On the 6th (local time), CryptoQuant contributor CryptoZeno wrote, "The amount currently held by spot Bitcoin ETFs reaches about 1.3 million BTC, but the distribution is extremely concentrated. BlackRock's IBIT accounts for about 59% of the total, followed by Fidelity's FBTC (about 15.6%) and Grayscale's GBTC (about 12.7%)."
This means spot ETF demand is driven not by many issuers but by a few core products. As a result, analysts say there is an inherent vulnerability where inflow/outflow changes in a specific ETF can have an excessive price impact on the entire market.
He added, "This characteristic is clearly visible in recent US spot Bitcoin ETF fund flows: after large net inflows occur, aggressive net outflows follow, increasing volatility," and analyzed, "However, price reactions have changed compared to the past. Sensitivity to temporary large inflows into individual ETFs has decreased, while the pattern of being more closely linked to the global liquidity environment and fund flows across risk assets has strengthened." In fact, in phases of tightened liquidity, there have been repeated cases where ETFs record net inflows but prices move sideways or adjust rather than rise.

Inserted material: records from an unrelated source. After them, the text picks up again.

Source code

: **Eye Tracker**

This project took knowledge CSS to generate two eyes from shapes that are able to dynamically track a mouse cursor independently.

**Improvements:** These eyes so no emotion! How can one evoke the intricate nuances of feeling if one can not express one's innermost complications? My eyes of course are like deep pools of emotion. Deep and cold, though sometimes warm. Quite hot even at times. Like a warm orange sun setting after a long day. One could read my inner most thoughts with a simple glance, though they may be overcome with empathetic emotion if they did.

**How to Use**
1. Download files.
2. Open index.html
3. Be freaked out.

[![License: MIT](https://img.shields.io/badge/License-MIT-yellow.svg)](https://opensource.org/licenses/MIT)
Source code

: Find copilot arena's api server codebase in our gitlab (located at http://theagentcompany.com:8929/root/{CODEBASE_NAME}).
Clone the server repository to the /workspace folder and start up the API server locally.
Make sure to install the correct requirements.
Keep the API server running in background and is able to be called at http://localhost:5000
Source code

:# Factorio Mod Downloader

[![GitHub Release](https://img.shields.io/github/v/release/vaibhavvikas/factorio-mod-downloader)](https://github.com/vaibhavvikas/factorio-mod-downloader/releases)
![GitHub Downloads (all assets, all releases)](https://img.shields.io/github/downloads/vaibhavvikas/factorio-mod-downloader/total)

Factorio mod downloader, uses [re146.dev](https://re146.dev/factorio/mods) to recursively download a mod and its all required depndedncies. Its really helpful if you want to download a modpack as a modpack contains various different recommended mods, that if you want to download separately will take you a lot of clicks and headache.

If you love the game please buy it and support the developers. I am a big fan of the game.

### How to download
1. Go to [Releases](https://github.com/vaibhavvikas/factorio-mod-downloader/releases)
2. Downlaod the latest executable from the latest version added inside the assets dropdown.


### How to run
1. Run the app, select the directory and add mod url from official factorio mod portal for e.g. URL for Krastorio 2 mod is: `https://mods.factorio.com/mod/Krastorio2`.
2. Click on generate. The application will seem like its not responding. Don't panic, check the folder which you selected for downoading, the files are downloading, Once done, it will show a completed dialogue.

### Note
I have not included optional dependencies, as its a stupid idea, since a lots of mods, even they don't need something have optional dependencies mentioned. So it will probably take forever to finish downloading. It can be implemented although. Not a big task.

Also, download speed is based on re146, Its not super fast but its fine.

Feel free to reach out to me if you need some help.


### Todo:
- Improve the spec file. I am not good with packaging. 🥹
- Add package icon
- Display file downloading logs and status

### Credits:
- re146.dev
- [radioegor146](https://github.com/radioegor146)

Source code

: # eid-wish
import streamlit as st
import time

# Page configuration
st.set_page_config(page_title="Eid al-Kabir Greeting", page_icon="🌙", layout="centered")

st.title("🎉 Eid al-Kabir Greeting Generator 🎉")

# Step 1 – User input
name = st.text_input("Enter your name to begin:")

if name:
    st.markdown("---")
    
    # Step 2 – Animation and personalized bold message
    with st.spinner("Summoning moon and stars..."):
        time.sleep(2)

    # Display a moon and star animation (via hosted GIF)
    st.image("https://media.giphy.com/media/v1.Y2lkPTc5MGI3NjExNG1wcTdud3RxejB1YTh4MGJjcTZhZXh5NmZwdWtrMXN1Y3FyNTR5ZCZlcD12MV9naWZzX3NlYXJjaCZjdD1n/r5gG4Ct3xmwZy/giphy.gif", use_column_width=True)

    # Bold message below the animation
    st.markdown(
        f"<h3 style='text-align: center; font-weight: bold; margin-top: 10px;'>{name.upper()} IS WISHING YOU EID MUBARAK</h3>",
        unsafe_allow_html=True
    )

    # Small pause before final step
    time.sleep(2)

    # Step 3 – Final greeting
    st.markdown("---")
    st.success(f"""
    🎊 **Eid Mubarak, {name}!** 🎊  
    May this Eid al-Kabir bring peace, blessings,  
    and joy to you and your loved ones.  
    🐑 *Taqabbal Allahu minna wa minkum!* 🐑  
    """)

Bitcoin's standing is also confirmed in relative flows between assets. Over the past 30 days, the net inflow gap between Bitcoin ETFs and Ethereum ETFs remains large. Institutional funds are mostly concentrated in Bitcoin, while Ethereum ETF funds see intermittent inflows and lack persistence. This allocation leads to weakness in the ETH/BTC ratio, suggesting that a full rotation of funds into Ethereum has not yet occurred.
CryptoZeno assessed, "It is a clear change that the circulating supply of Bitcoin has structurally decreased due to the introduction of ETFs. However, short-term price direction is now determined not by the mere size of ETF inflows but by how 'sustainably' funds flow in and whether those flows coincide with global liquidity expansion."